Anyway, in an attempt to cleanse my brain of the new lesions afflicted upon it, I watched Moon, created by Duncan Jones, son of David Jones (he goes by David Bowie I hear), and staring Sam Rockwell.  I had heard good things about this movie, and someone thought it was a good idea to ruin the big plot point for me.  I will attempt to not do the same.

Moon

250,000 Miles from home, the hardest thing to face is yourself.

The story opens with Sam Bell (Rockwell) as a sole miner on a Helium 3 mine on the Moon, who for company has the robot GURDY (voice of Kevin Spacy).  The H3 is used for clean fusion energy back on earth and in the opening sequence we learn that it has solved all of mankind’s problems.  Or something like that, the baby was crying by this point.  Oh well for quiet morning.

Anyway, he fell back to sleep, and the movie began again.  Its the last two weeks of this lonely miners 3yr contract, and all he wants is his wife and daughter.  It appears that his mind is slipping, and he seems to hallucinate in his sterile white bunker.

One of these hallucinations happens while out on a rover to collect H3 from the mining drones, and he crashes.   Sam awakes in the infirmary and is told of the accident, however he does not recall it.  Things become suspicious and Sam arranges to sneak back out to the site of the crash, only to find himself in the rover, badly injured.

As Roger Ebert put it “The movie is really all about ideas.
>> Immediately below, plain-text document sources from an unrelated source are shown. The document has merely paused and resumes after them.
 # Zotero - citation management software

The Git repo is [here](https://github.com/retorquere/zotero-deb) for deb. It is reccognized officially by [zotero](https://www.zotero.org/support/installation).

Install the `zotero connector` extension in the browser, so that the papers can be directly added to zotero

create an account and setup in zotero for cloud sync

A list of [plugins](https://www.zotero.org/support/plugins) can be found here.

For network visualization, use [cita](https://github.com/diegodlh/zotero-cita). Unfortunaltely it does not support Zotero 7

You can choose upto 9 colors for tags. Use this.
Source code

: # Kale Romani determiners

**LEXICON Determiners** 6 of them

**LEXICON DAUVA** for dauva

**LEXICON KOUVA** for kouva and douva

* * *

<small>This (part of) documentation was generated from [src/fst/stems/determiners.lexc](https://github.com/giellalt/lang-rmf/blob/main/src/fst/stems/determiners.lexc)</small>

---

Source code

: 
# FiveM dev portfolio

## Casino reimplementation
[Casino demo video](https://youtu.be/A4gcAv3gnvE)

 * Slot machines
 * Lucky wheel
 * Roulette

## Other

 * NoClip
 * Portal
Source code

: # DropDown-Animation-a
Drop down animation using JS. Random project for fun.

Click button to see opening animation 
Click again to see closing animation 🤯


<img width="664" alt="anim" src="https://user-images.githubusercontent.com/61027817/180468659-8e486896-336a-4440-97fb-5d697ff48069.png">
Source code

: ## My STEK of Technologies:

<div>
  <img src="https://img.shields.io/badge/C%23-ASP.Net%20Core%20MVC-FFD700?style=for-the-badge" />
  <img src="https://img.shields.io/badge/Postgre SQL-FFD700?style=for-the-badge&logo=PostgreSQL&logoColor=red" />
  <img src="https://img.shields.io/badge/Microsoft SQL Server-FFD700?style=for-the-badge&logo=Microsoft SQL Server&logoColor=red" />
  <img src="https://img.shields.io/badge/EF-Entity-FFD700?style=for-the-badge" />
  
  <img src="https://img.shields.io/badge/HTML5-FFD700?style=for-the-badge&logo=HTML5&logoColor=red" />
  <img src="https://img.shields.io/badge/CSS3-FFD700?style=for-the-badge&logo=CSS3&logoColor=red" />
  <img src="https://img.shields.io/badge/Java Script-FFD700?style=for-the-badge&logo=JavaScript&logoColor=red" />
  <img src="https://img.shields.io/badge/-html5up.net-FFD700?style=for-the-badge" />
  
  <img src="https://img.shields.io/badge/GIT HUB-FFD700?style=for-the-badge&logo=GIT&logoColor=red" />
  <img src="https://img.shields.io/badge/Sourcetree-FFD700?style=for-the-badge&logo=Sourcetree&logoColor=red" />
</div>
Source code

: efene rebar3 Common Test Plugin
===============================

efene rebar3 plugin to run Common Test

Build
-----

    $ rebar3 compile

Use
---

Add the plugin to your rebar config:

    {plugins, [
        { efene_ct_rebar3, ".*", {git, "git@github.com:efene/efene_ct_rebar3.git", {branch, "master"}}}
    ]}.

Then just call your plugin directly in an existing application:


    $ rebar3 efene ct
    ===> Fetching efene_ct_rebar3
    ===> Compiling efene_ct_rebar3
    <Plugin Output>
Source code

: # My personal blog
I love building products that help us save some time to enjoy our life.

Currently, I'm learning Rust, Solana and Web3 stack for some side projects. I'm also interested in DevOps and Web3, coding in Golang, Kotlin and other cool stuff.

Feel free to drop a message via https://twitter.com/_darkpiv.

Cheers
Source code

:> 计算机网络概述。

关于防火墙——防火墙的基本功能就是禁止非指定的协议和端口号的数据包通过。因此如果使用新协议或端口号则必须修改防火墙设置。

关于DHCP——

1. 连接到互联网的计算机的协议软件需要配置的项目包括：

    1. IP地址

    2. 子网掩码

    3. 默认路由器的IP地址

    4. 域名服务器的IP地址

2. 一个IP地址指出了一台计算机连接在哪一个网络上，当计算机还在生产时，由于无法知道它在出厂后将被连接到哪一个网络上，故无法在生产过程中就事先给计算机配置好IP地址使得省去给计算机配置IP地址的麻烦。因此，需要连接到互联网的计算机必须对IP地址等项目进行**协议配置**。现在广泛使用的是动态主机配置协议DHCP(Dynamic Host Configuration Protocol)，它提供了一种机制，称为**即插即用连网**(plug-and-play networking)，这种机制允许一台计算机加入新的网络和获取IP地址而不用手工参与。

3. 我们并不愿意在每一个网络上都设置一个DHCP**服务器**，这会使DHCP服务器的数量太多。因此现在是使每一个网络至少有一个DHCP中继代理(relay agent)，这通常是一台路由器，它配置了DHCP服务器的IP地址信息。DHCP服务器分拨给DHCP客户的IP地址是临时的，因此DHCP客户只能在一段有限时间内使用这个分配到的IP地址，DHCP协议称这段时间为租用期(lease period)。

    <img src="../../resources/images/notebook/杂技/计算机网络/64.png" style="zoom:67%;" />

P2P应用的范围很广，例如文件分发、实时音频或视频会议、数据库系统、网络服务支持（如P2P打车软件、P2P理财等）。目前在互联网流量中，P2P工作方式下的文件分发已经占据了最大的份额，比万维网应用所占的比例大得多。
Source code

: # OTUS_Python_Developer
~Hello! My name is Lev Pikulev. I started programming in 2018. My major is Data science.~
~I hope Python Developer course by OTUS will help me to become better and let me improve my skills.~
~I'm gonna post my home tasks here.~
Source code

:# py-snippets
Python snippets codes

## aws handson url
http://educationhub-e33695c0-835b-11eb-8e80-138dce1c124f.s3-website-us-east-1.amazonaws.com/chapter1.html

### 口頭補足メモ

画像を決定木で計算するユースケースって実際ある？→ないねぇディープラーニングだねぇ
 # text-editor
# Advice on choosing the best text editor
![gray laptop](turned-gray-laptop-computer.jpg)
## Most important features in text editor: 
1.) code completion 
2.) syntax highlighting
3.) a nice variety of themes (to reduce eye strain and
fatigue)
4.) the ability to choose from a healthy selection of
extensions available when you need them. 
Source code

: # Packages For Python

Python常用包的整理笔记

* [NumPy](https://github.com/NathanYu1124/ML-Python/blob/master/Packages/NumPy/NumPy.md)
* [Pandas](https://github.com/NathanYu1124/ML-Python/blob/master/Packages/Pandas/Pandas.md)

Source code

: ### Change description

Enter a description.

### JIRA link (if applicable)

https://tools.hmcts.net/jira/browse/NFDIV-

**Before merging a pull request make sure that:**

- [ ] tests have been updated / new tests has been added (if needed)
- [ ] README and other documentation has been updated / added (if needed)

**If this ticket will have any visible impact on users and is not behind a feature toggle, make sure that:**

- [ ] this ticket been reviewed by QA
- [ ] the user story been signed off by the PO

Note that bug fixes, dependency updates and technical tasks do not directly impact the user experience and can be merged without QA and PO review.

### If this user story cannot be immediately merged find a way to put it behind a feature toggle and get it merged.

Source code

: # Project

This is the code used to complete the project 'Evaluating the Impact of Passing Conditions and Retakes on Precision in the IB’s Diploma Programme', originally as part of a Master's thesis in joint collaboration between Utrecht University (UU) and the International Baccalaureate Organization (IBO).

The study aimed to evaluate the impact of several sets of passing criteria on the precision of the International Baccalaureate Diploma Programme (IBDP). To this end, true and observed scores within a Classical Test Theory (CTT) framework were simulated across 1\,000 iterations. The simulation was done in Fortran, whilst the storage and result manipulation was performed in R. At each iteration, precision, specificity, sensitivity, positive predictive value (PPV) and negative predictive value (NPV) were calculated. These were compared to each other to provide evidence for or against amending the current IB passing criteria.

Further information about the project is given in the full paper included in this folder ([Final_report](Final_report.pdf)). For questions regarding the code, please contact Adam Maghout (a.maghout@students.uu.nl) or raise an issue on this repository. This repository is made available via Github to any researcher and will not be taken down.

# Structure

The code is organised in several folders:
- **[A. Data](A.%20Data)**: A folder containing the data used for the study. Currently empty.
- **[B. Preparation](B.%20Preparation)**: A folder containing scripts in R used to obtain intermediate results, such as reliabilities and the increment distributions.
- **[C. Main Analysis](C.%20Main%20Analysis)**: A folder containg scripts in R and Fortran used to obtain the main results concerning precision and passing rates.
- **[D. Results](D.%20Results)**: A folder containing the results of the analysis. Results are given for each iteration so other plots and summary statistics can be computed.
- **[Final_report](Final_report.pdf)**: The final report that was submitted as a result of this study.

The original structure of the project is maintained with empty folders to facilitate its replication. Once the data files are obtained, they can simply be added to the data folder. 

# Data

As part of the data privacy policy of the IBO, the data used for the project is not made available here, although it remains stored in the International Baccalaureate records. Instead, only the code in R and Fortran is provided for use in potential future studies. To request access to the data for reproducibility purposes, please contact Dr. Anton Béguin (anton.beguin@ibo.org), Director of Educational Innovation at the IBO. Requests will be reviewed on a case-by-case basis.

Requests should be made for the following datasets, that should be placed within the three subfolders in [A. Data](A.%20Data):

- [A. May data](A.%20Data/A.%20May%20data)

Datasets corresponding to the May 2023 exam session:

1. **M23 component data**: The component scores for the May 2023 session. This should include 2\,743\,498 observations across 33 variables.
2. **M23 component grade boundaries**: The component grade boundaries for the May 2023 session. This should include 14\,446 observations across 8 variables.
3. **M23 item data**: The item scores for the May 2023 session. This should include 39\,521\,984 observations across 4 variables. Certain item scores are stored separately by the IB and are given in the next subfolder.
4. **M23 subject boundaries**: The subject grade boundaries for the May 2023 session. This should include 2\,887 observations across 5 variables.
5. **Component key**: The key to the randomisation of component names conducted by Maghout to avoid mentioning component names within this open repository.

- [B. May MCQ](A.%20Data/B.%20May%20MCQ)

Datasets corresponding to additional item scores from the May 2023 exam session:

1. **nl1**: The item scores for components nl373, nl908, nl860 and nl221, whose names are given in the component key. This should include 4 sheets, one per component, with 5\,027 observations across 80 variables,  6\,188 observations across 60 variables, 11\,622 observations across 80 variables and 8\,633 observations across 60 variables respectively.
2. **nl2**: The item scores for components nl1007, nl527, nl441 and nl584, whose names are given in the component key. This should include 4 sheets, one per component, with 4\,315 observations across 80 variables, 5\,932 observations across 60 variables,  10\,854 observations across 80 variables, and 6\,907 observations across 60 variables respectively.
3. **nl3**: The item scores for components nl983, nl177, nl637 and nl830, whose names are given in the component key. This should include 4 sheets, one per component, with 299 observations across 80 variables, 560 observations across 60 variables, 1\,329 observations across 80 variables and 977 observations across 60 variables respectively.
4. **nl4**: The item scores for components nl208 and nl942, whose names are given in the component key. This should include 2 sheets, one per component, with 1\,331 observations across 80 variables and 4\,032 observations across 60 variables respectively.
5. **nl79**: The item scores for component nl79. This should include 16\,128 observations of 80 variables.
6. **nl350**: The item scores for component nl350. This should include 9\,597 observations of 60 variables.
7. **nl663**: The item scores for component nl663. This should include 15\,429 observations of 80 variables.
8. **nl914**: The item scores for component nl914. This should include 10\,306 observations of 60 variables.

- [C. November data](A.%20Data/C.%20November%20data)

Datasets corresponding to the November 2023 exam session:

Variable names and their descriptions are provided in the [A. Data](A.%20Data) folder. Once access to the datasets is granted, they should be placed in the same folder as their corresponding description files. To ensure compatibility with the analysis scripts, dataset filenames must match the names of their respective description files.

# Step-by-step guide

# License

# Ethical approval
It only seems to be about emotions. How real are our emotions, anyway? How real are we? Someday I will die. This laptop I’m using is patient and can wait.”.

Moon is a study in what we believe is self, and what self truly matters.  Rockwell is brilliant as Sam Bell, twice.  He spends the entire film speaking to himself, literally.

I recommend this as a lazy morning film, there is no action, very little real tension, but it will keep your attention and make you think.  I like thinking with coffee.